Process mining also allows us to benchmark the processes by different factors, such as the division they are performed in, or in the case of customer orders, the type of customer that made the order. The flowchart can be drawn per any such factor, allowing us to benchmark different units or sets within the organization:
Looking at just two of the divisions in this system, we get some other valuable insights. For example:
- The problem with orders registered after their confirmed delivery date is prevalent in both divisions, with 46% in division AAA and 53% in division 900
- Although the process flow is much more complex in division 900, both the average and median lead time is actually lower there
- The poor rate of orders that are actually invoiced is a problem in both divisions, and division 900 has an even lower rate at just 6%
By comparing all divisions we can deepen this analysis further, and we could also choose to look at the charts by other factors such as the type of item sold or the responsible salesperson. This kind of analysis is only one piece of the puzzle though. It is one thing to understand how the processes run, but the real power in process mining comes from understanding why they run the way they do – especially in the cases that aren’t performing as well as expected.
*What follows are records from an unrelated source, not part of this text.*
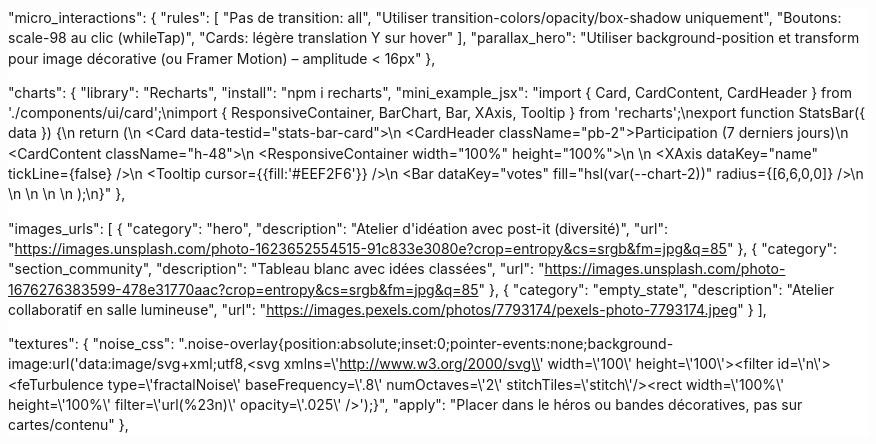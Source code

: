   "micro_interactions": {
    "rules": [
      "Pas de transition: all",
      "Utiliser transition-colors/opacity/box-shadow uniquement",
      "Boutons: scale-98 au clic (whileTap)",
      "Cards: légère translation Y sur hover"
    ],
    "parallax_hero": "Utiliser background-position et transform pour image décorative (ou Framer Motion) – amplitude < 16px"
  },

  "charts": {
    "library": "Recharts",
    "install": "npm i recharts",
    "mini_example_jsx": "import { Card, CardContent, CardHeader } from './components/ui/card';\nimport { ResponsiveContainer, BarChart, Bar, XAxis, Tooltip } from 'recharts';\nexport function StatsBar({ data }) {\n  return (\n    <Card data-testid=\"stats-bar-card\">\n      <CardHeader className=\"pb-2\">Participation (7 derniers jours)</CardHeader>\n      <CardContent className=\"h-48\">\n        <ResponsiveContainer width=\"100%\" height=\"100%\">\n          <BarChart data={data}>\n            <XAxis dataKey=\"name\" tickLine={false} />\n            <Tooltip cursor={{fill:'#EEF2F6'}} />\n            <Bar dataKey=\"votes\" fill=\"hsl(var(--chart-2))\" radius={[6,6,0,0]} />\n          </BarChart>\n        </ResponsiveContainer>\n      </CardContent>\n    </Card>\n  );\n}"
  },

  "images_urls": [
    {
      "category": "hero",
      "description": "Atelier d'idéation avec post-it (diversité)",
      "url": "https://images.unsplash.com/photo-1623652554515-91c833e3080e?crop=entropy&cs=srgb&fm=jpg&q=85"
    },
    {
      "category": "section_community",
      "description": "Tableau blanc avec idées classées",
      "url": "https://images.unsplash.com/photo-1676276383599-478e31770aac?crop=entropy&cs=srgb&fm=jpg&q=85"
    },
    {
      "category": "empty_state",
      "description": "Atelier collaboratif en salle lumineuse",
      "url": "https://images.pexels.com/photos/7793174/pexels-photo-7793174.jpeg"
    }
  ],

  "textures": {
    "noise_css": ".noise-overlay{position:absolute;inset:0;pointer-events:none;background-image:url('data:image/svg+xml;utf8,<svg xmlns=\\'http://www.w3.org/2000/svg\\' width=\\'100\\' height=\\'100\\'><filter id=\\'n\\'><feTurbulence type=\\'fractalNoise\\' baseFrequency=\\'.8\\' numOctaves=\\'2\\' stitchTiles=\\'stitch\\'/></filter><rect width=\\'100%\\' height=\\'100%\\' filter=\\'url(%23n)\\' opacity=\\'.025\\' /></svg>');}",
    "apply": "Placer dans le héros ou bandes décoratives, pas sur cartes/contenu"
  },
In Process Analyzer, we can use the Duration Analysis to get an overview of our lead times:
Here we can see that the majority of orders are processed within 9 days, but there are outliers that take severely longer, with a handful of cases taking 99 days or more.
From this view, we can filter to investigate only the orders that has a lead time of over nine days. Based on this selection, we could redraw the flowchart to see the process map only for these cases, but this time we will jump straight into the Influence analysis to see the factors that cause these delays:
This view lists the factors having the greatest impact on lead times. The algorithm gets a bit complex, but what the results say is that Warehouse ‘ERD’ is the worst sinner when it comes to order lead times, with 10 more cases then expected, causing 13% of all delays. Moving down the list, we can see that the item type with the same name is also a bad performer as it ties as the second worst factor together with Division 900, item type 11 and warehouse 40.
Scrolling down the list, we can also find the factors that contribute positively:
These results could be used to find internal role models for benchmarking. Division AAA for example seems to be a good place to start for identifying best practice, or perhaps a promotion for the responsible people.
Both the benchmarking and influence analyses can be performed with any relevant factor from the source system, so the report can be tailored to most any demand. For finance, the cost center might be the most important factor, while for production it could be the work center or production line.
How to act on this info
Having this info is great, but of little use unless we turn it to positive change. Here are some examples of how to proceed with the example insights above:
1. Clarify policy
Judging by the number of orders entered after their expected delivery date, we might need to communicate the importance of prompt order registry and realistic delivery promises. The influence analysis could help us by showing where this problem is most severe.
2. Define best practice
The analyzed divisions differ quite a lot both in regards to process flow and performance. Division AAA would have much to gain by learning from division 900 about efficiency, but could in turn perhaps teach them a thing or two about invoicing (although at 16%, we might be better off with an external consultant...)
3. Shift responsibilities
When comparing units or suppliers that produce or distribute the same types of items, the results can be used to improve our supply chain by changing our sourcing.
Gathering the info above manually, from interviews and workshops, would be time-consuming, patchy and unreliable. With a process mining tool it is a matter of days to gather and produce these results. So no, the truth is not “out there” – it’s already in our databases, just waiting to be unlocked.